For Sandwood lies at the end of a rugged trek over 4 miles of open moorland. Therefore, along with even the most pared-down camping gear, the full kit is a lot to carry. Back in early June 2009 I camped here for a week in order to be able to shoot the golden hours. Yet I only took the bare camera essentials with me and I felt a bit restricted and compromised.
That's not to say I didn't get some nice shots. I am very proud to say one was purchased as a large format artwork to hang in the Officer's Mess at RAF Brize Norton - to remind the air crews of the many training sorties they flew over Sandwood on their way to the bombing range that lies off Cape Wrath. Yet in recent years my photography approach has evolved and extended, and I have often found myself wanting to head back to Sandwood with my latest medium-format kit. So here was the perfect opportunity.

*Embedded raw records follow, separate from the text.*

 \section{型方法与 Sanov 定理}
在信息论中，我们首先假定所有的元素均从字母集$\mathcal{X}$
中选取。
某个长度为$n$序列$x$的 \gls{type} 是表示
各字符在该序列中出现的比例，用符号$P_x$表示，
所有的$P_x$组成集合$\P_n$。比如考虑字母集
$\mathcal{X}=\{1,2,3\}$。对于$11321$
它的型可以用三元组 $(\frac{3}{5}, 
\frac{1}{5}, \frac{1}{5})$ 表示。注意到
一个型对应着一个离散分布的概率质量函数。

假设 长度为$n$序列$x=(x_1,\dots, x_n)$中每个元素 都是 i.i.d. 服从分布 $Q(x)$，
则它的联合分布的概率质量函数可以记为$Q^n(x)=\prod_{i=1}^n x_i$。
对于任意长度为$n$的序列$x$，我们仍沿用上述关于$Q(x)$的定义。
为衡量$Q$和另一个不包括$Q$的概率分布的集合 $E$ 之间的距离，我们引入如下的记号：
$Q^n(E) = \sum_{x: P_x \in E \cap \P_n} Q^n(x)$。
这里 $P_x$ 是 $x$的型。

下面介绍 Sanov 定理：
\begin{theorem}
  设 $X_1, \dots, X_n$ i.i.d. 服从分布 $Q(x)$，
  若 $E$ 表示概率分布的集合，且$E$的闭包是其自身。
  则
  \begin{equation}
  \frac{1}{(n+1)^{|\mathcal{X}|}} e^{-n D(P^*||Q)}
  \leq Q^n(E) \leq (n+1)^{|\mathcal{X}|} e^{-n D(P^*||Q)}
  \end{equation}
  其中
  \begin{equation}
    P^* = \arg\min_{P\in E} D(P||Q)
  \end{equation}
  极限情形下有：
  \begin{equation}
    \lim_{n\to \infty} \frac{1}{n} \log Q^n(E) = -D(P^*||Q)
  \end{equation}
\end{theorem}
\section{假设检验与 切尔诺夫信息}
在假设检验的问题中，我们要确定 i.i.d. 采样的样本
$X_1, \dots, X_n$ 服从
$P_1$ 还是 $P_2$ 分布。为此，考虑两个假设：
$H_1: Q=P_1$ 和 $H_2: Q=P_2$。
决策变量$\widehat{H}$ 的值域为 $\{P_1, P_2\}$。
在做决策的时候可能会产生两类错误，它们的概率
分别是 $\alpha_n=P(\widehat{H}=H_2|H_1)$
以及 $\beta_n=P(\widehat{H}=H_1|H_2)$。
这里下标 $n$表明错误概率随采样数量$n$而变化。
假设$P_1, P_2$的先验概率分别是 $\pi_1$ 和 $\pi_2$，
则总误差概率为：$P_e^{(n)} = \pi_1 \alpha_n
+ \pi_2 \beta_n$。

I spent the days running-up to departure studying my apps and planning for the conditions they predicted and getting my camping gear together to make sure all was prepared for my departure early on the Monday morning. But on the Saturday afternoon my plans where looking scuppered. I was badly let down by an online supplier who advertised a big 120l ruck sack, that turned out to be more like 65l when it arrived. There was no way everything I needed to take was going to fit in. For alongside my seascape photography kit - that I carry in a Lowe Pro Trekker 550 back pack - I also had my tent, sleeping bag, stove, food, water, clothes plus my all-important chest waders and tripod - (Check the full list at the end of this article)
Fearing all was lost, I went online and luckily managed to locate and purchase a Berghaus 'Crusader' 90+20l bergen from UKMCPRO in Portsmouth. I called them at 17.00 on the Saturday and I took delivery at 12.00 on the Sunday! So a big 'Thank You' goes to the team there who saved my trip.
When I unwrapped it, I was greatly relieved to find the Pro Trekker fitted snuggly inside the Crusader's main compartment, and that everything else went in the other pouches, side panniers and strapped amongst the webbing. However, when I got out the scales, it all weighed in at hefty 48kg, so I would have to take the trek very steady!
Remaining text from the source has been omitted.